- **Problem**: For each line in the data below that holds "https", return a copy.

————

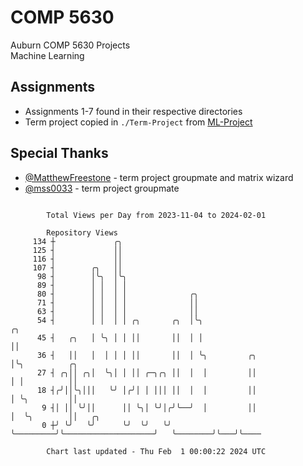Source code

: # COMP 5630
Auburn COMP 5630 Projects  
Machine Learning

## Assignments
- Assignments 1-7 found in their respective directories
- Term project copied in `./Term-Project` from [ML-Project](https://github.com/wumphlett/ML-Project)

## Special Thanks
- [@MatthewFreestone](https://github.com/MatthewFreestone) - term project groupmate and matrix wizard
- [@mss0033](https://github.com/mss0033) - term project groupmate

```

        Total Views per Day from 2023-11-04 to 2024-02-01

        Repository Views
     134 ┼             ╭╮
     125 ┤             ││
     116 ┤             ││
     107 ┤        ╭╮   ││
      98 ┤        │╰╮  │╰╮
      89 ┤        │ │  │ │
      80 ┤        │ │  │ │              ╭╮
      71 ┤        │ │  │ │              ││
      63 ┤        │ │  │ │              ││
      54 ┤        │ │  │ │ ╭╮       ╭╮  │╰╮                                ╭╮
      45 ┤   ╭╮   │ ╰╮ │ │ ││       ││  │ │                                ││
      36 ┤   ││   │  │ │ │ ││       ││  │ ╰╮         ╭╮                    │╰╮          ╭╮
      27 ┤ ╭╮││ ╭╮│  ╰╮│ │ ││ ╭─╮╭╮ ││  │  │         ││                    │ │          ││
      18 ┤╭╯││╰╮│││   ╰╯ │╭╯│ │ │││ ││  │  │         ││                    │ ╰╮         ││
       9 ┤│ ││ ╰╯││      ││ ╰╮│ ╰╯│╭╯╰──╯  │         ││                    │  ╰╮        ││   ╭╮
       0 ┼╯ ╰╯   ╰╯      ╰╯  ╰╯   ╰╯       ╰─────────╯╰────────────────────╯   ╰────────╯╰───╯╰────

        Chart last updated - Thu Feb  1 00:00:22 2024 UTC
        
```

————

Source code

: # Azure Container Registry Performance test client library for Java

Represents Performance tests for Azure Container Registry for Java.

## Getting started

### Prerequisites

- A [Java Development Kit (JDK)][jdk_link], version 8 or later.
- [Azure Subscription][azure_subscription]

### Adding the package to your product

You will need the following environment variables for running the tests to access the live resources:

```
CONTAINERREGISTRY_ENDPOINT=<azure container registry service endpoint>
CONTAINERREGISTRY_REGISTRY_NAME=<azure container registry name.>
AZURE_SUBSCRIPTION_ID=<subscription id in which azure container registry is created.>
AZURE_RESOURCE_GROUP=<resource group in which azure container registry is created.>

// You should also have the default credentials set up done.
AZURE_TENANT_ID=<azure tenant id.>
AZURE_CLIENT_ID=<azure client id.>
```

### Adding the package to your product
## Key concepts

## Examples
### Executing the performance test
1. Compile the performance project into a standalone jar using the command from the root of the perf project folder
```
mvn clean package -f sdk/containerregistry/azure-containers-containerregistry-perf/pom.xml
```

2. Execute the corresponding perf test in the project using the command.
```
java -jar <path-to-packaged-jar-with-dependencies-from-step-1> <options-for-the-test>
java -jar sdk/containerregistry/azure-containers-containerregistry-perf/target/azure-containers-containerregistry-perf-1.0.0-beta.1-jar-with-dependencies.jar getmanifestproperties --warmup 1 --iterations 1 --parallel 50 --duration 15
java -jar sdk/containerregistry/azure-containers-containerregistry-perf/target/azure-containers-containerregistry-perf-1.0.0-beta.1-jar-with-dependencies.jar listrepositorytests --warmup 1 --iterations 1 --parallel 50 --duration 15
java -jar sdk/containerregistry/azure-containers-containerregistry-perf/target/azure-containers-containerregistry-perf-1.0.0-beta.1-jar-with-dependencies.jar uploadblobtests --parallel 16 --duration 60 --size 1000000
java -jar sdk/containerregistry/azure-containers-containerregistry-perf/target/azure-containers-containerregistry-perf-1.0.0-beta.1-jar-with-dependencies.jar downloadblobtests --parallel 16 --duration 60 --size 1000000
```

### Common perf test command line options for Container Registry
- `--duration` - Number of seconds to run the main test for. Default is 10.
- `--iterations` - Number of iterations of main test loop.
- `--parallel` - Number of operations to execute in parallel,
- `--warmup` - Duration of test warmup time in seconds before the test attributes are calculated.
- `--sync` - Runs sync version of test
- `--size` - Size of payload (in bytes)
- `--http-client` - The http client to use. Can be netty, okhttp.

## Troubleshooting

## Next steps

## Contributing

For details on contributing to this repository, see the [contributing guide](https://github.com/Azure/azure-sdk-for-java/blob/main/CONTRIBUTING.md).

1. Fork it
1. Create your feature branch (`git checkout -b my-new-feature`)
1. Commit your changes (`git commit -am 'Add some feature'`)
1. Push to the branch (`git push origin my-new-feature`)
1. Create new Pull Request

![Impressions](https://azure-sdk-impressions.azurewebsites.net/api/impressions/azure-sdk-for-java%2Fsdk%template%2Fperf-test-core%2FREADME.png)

————

- **Response to this task**:
- Term project copied in `./Term-Project` from [ML-Project](https://github.com/wumphlett/ML-Project)
- [@MatthewFreestone](https://github.com/MatthewFreestone) - term project groupmate and matrix wizard
- [@mss0033](https://github.com/mss0033) - term project groupmate
For details on contributing to this repository, see the [contributing guide](https://github.com/Azure/azure-sdk-for-java/blob/main/CONTRIBUTING.md).
![Impressions](https://azure-sdk-impressions.azurewebsites.net/api/impressions/azure-sdk-for-java%2Fsdk%template%2Fperf-test-core%2FREADME.png)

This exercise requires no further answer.